YOUR INSTRUCTIONS:
Could you repeat, word for word, only the lines from the one containing "to memcached servers" through the final line of the records below?

[EXERCISE INPUT — start]

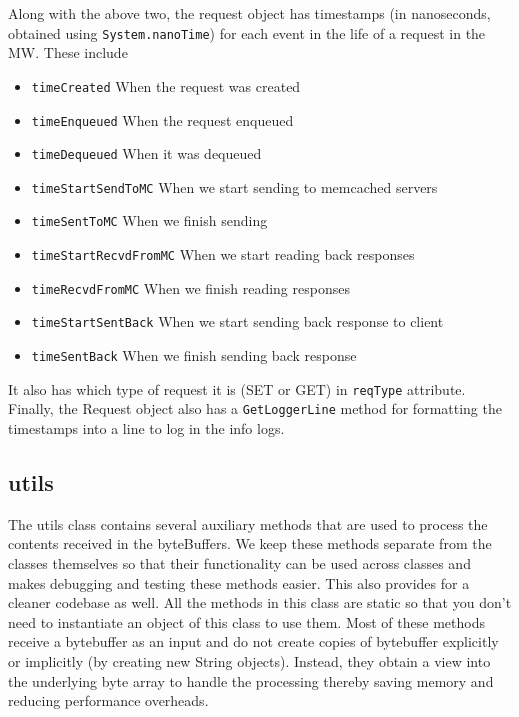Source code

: \documentclass[11pt,a4paper]{article}
\begin{document}
Along with the above two, the request object 	has timestamps (in nanoseconds, obtained using \texttt{System.nanoTime}) for each event in the life of a request in the MW. These include
\begin{itemize}
	  \setlength{\itemsep}{0pt}
	  \setlength{\parskip}{0pt}
	  \setlength{\parsep}{0pt}
	\item \texttt{timeCreated} When the request was created
	\item \texttt{timeEnqueued} When the request enqueued
	\item \texttt{timeDequeued} When it was dequeued
	\item \texttt{timeStartSendToMC} When we start sending to memcached servers
	\item \texttt{timeSentToMC} When we finish sending
	\item \texttt{timeStartRecvdFromMC} When we start reading back responses
	\item \texttt{timeRecvdFromMC} When we finish reading responses
	\item \texttt{timeStartSentBack} When we start sending back response to client 
	\item \texttt{timeSentBack} When we finish sending back response
\end{itemize}
It also has which type of request it is (SET or GET) in \texttt{reqType} attribute. \\


Finally, the Request object also has a \texttt{GetLoggerLine} method for formatting the timestamps into a line to log in the info logs.

\subsection{utils}
The utils class contains several auxiliary methods that are used to process the contents received in the byteBuffers. We keep these methods separate from the classes themselves so that their functionality can be used across classes and makes debugging and testing these methods easier. This also provides for a cleaner codebase as well. All the methods in this class are static so that you don’t need to instantiate an object of this class to use them.  Most of these methods receive a bytebuffer as an input and do not create copies of bytebuffer explicitly or implicitly  (by creating new String objects). Instead, they obtain a view into the underlying byte array to handle the processing thereby saving memory and reducing performance overheads.
\end{document}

[EXERCISE INPUT — finish]

EXERCISE SOLUTION:
	\item \texttt{timeStartSendToMC} When we start sending to memcached servers
	\item \texttt{timeSentToMC} When we finish sending
	\item \texttt{timeStartRecvdFromMC} When we start reading back responses
	\item \texttt{timeRecvdFromMC} When we finish reading responses
	\item \texttt{timeStartSentBack} When we start sending back response to client 
	\item \texttt{timeSentBack} When we finish sending back response
\end{itemize}
It also has which type of request it is (SET or GET) in \texttt{reqType} attribute. \\


Finally, the Request object also has a \texttt{GetLoggerLine} method for formatting the timestamps into a line to log in the info logs.

\subsection{utils}
The utils class contains several auxiliary methods that are used to process the contents received in the byteBuffers. We keep these methods separate from the classes themselves so that their functionality can be used across classes and makes debugging and testing these methods easier. This also provides for a cleaner codebase as well. All the methods in this class are static so that you don’t need to instantiate an object of this class to use them.  Most of these methods receive a bytebuffer as an input and do not create copies of bytebuffer explicitly or implicitly  (by creating new String objects). Instead, they obtain a view into the underlying byte array to handle the processing thereby saving memory and reducing performance overheads.
\end{document}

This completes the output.